Naturally I expected something very cutting, the more so that a kindly supporter threw me a shilling just then from the top of an omnibus, and a money-box not being so handy as a tambourine, I spent the next few seconds grovelling in the snow at the lady's feet. When I came up again, successful but apprehensive, I found her smiling blandly.
"If I were ten years younger I should be out in the street fighting with you," was the astonishing remark that accompanied a handsome donation to the war chest.

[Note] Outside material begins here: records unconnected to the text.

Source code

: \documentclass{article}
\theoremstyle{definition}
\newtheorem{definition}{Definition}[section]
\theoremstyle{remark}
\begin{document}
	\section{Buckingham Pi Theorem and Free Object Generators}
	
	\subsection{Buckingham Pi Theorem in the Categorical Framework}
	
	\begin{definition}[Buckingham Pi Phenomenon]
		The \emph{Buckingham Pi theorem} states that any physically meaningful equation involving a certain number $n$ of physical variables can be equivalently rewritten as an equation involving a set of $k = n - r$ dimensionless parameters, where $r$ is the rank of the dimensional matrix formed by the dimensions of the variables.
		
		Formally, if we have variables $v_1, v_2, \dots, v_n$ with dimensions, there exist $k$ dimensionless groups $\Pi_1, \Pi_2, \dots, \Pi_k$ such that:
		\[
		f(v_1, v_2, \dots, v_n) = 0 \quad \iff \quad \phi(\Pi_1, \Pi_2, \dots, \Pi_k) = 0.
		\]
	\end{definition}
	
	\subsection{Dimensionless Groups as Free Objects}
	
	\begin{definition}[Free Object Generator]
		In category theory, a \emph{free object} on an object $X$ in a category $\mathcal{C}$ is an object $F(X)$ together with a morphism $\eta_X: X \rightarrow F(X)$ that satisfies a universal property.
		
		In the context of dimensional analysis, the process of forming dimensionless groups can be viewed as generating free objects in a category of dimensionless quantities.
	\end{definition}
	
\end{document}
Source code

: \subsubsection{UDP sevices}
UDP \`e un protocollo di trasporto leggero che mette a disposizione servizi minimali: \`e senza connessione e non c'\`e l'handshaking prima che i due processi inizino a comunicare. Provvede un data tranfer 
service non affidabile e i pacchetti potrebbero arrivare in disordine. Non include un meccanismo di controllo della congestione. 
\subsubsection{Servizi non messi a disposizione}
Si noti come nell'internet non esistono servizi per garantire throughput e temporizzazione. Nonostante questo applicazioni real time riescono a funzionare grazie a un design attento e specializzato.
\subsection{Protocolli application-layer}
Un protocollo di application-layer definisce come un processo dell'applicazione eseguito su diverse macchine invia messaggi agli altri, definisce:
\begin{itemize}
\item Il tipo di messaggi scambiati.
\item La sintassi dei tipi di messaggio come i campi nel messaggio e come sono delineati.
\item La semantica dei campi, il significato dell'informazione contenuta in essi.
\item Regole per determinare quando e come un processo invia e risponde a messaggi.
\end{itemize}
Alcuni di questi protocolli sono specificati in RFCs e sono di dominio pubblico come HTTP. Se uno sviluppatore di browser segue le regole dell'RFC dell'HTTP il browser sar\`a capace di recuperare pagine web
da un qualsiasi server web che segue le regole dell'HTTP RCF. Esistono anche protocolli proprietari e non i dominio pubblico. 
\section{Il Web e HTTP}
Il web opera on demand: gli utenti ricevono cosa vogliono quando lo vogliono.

"Do come, all the same," I urged, caught by the lightning gleam in her little grey eye. But she shook her head and returned to the jet and the gold edging—a wicked waste of a warlike grey eye!
So the week drew to an end, and I was no longer to be numbered among those who are passed by at the edge of the pavement. In my foolishness I thought it would be easy to remain on friendly terms with my fellow-hawkers of yesterday; and with that idea in my mind I took an early opportunity of returning to the spot and buying a halfpenny pink paper and a penny white paper and a blue air-ball and a bunch of daffodils.
I met with a chilly civility from them all, with the exception of the flower lady, who shamelessly overcharged me for the daffodils.
"Yes, lady, they are dear this morning; cost me that in the market, they did—thank you, lady, much obliged, I'm sure. Yes, it is cold for a body, sitting out here all day."
That was all—from the friend and sister who had almost offered me her shawl, a week ago, because she saw me shivering.
The sun was shining, and the snow had gone, and I suppose the patch of sky at the western end of the street was all right. But I had been put back in my place as a passer-by; and neither sun nor sky belonged to me any longer.